Once those services are discovered, the gateway can register them and start sending traffic. Netflix Ribbon is the ability to balance eligibility calls between the three eligibility microservices. In Amazon, you use Elastic Load Balancer.

Leslie Chapman: What happens when traffic gets high? How do we load balance this? What happens if one of those nodes goes down?

Michael Winslow: Fault tolerance and the circuit breaker pattern. If the database for one eligibility microservice fails and causes the microservice to fail, you might retry once, twice, three times, and then say, "I want this out of my mix." Hystrix handles that on the Netflix stack. It is graceful fault tolerance. It takes that eligibility service out of the rotation. If you are hand-rolling your own, you may need to start another microservice yourself. In AWS, it can be handled for you.

Leslie Chapman: This is sounding really great. We can be super fault-tolerant, take this big team, assign them to microservices, and not take a hit to productivity. Where is the but?

Michael Winslow: Great breakdown. Now we should let the audience decide: would you rather have us tell you what our team learned, or have us tell you what our team learned?

If you start your microservices journey, you may find snarky comments on the internet. One flowchart asks, "Are you Netflix?" If no, then no. That was a joke then and is still kind of a joke, but there are great use cases to move to microservices. A lot of people make a mistake when they jump in too soon.

I want to quote a friend of mine, Ryan Emerle, a developer on Xfinity Mobile: "Complexity begets complexity. Soon tools are needed to manage the complexity, then tools are needed to manage the tools."

Leslie Chapman: I think our Splunk costs went up. How are we going to figure this out?

Michael Winslow: Maybe we can figure out how that happened with microservices.
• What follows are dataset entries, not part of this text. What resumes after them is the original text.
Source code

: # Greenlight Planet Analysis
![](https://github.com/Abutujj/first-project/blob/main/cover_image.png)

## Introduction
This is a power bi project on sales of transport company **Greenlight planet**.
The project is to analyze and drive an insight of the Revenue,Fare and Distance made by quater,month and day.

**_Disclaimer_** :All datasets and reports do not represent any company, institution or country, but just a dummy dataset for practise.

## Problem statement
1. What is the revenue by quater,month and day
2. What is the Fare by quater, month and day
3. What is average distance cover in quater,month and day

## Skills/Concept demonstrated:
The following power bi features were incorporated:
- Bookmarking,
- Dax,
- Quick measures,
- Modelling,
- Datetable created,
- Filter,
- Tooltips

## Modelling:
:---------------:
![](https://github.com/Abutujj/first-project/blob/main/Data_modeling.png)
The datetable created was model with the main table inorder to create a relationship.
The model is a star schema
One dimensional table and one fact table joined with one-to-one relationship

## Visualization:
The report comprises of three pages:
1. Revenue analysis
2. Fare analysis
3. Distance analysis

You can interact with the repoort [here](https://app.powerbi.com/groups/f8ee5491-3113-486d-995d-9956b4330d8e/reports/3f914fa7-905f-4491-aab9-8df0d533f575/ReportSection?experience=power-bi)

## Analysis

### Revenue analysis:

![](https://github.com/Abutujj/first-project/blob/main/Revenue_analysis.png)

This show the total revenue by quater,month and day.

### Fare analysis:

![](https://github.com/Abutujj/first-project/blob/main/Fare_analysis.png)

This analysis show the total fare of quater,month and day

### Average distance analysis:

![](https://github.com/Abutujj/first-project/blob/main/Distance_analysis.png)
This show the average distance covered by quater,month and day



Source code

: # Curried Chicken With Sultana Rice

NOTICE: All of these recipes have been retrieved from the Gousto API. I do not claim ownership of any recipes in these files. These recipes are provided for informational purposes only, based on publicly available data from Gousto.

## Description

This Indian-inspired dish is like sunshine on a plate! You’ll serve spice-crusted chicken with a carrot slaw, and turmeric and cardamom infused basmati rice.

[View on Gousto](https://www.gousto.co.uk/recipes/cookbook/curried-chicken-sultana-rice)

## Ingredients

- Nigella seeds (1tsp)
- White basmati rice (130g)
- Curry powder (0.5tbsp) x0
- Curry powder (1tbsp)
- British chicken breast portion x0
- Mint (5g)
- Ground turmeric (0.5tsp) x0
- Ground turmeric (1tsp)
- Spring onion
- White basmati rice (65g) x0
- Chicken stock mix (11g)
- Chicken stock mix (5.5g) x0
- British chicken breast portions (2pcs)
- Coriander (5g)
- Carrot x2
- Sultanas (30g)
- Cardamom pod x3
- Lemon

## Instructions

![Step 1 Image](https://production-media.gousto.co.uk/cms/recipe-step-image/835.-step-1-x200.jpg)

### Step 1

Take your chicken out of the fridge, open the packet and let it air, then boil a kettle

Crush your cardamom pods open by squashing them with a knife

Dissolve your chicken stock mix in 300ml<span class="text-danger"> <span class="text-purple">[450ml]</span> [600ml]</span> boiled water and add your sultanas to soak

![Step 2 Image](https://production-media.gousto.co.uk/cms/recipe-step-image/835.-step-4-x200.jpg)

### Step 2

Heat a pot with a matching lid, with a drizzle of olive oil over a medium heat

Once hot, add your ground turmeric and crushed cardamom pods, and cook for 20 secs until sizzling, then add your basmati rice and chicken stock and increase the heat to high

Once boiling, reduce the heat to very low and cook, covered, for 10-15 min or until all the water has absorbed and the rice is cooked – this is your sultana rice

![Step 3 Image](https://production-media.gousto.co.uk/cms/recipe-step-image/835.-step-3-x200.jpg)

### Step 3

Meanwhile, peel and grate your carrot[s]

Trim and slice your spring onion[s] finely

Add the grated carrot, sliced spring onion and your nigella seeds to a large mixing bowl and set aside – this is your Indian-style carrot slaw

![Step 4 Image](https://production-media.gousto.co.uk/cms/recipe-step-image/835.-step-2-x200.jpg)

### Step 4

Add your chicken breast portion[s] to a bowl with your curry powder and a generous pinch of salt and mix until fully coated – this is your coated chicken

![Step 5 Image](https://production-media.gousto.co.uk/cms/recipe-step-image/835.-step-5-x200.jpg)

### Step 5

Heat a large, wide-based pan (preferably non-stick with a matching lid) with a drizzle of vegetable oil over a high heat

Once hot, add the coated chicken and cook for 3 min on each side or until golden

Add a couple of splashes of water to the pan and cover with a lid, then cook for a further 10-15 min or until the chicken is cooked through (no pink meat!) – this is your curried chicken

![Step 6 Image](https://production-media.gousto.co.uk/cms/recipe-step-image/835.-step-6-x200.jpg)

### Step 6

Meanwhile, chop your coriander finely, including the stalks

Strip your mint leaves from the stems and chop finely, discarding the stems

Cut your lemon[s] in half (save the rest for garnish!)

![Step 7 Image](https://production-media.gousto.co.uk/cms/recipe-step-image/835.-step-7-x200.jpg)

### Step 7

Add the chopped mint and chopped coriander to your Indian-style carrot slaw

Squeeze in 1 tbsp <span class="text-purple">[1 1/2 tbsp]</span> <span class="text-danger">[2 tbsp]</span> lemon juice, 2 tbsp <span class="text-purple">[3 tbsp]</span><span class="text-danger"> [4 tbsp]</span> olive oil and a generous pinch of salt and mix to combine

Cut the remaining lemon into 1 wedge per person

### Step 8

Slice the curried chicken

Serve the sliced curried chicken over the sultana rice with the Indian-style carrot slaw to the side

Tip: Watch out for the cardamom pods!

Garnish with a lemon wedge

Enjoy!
Suppose we need to call our API to determine if a particular user is eligible to purchase a device. In a monolith, every time we cross a process boundary, we make a syslog entry. The HTTP request comes into the eligibility service, goes to the service layer, calls the user service, and goes to the database. Then it gets device information. Let's say we have three process-boundary jumps and three syslog entries.

On the microservices side, there are many more process boundaries. We come into the API gateway, call eligibility, eligibility calls user through the gateway, then it goes to the database, then device, then device database. For the same thing, a microservice caused six syslog entries to three. Increased process boundaries also create more surface area for possible security threats.

Leslie Chapman: I was feeling great about this earlier, but now you are making me worried. How can we make sure it is worth it?

Michael Winslow: Calm down, boss. We are going to be fine. But we are not done with the logs conversation yet.

Let's talk about application logs and how we used to troubleshoot in production. In the monolith scenario, if eligibility tries to go to the user database and fails, the stack trace tells us the username was null. We can climb the stack: user repository, user service, eligibility service, controller. With one app log entry, we can find the path of the error because the stack trace has visibility of everything inside the monolith.

In microservices, the stack trace only has visibility for the current microservice. It does not know where the problem originated, so all context from the previous microservice is lost.

Leslie Chapman: My developers need to be able to look at a full stack trace so that we can debug issues.

Michael Winslow: Google wrote a paper called Dapper that foresaw this problem with distributed systems. Twitter came out with Zipkin. Comcast came out with Money. It is open source and works well for us. OpenTelemetry is probably going to be the new hotness for distributed tracing.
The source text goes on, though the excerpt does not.